◆ Your task ◆
Look below for the line containing "Холму $p = 0.039$;" and the line containing "статистика Казахстана —"; repeat exactly those two lines and all lines between them, and nothing else.

Data entries:
::::
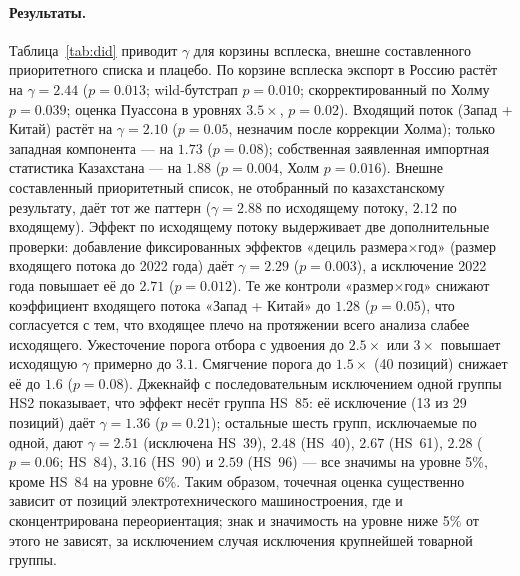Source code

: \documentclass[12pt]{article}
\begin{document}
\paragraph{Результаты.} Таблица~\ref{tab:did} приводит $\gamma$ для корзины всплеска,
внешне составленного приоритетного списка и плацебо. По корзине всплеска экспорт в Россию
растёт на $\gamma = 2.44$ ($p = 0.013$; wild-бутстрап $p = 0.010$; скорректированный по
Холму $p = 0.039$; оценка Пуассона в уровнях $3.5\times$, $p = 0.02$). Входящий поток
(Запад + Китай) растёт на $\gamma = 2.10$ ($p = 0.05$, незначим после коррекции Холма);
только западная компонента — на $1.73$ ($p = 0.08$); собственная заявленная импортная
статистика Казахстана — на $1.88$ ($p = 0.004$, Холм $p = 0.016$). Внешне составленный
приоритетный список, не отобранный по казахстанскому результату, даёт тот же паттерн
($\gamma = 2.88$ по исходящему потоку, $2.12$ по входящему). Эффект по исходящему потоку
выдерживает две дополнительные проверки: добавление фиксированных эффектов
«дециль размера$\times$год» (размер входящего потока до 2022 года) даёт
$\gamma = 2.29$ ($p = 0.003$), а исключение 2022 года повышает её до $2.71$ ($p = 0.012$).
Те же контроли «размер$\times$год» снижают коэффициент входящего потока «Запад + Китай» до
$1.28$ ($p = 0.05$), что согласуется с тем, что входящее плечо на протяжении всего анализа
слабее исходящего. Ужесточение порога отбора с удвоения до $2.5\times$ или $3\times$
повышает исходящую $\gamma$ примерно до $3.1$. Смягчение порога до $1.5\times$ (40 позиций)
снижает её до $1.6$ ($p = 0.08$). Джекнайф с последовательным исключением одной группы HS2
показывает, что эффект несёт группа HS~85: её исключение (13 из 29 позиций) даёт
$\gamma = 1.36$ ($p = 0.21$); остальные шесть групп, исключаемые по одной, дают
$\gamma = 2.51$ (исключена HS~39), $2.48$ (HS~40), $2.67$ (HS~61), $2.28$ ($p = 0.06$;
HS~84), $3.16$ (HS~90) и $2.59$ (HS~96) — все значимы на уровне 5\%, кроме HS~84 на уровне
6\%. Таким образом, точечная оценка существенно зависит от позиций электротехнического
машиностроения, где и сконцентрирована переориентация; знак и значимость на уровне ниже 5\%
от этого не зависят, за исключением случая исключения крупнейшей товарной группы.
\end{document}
::::
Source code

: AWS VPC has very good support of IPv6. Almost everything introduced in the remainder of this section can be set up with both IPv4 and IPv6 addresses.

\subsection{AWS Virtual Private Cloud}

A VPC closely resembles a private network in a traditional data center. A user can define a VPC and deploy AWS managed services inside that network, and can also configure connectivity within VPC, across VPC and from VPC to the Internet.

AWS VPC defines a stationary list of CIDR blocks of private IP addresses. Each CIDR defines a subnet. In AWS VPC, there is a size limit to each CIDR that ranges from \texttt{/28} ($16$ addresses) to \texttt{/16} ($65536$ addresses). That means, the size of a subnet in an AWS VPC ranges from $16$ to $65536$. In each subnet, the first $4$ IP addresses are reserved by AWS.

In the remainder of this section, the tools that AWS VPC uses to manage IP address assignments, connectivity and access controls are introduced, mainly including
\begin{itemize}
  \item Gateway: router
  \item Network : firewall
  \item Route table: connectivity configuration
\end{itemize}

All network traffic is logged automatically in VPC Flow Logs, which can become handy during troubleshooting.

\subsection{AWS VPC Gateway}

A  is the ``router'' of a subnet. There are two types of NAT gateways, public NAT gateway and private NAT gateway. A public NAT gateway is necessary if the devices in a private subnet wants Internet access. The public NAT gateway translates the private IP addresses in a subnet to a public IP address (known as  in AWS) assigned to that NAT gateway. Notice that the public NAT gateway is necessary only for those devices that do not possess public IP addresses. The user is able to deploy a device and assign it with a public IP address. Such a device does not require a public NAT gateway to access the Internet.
::::
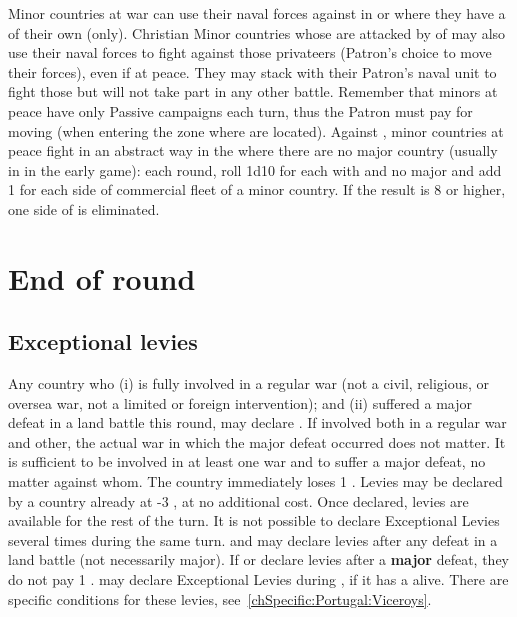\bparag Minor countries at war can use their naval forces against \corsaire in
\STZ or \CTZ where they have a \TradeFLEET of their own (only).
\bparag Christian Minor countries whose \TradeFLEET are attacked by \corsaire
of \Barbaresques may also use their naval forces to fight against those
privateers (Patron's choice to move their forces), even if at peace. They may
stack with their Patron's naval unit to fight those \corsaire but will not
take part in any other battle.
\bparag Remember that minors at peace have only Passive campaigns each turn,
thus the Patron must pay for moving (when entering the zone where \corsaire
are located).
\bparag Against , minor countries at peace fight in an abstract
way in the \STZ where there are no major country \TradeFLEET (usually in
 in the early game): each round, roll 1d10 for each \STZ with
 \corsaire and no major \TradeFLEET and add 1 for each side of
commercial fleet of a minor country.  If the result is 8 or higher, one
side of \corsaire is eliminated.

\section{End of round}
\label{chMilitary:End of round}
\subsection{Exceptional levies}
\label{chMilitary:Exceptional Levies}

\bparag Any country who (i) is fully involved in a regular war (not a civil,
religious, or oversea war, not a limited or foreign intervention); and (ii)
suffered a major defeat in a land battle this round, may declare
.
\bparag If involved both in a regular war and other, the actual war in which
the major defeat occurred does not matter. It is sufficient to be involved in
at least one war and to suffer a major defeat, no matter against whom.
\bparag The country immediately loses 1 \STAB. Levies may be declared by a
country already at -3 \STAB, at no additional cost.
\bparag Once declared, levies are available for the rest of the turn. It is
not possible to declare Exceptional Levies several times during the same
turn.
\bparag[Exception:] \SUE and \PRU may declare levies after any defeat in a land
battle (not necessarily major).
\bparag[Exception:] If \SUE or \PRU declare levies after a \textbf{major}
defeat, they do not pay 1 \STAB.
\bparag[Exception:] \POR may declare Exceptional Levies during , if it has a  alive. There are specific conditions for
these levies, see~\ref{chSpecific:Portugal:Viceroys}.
::::
◆ Result for this exercise ◆
Холму $p = 0.039$; оценка Пуассона в уровнях $3.5\times$, $p = 0.02$). Входящий поток
(Запад + Китай) растёт на $\gamma = 2.10$ ($p = 0.05$, незначим после коррекции Холма);
только западная компонента — на $1.73$ ($p = 0.08$); собственная заявленная импортная
статистика Казахстана — на $1.88$ ($p = 0.004$, Холм $p = 0.016$). Внешне составленный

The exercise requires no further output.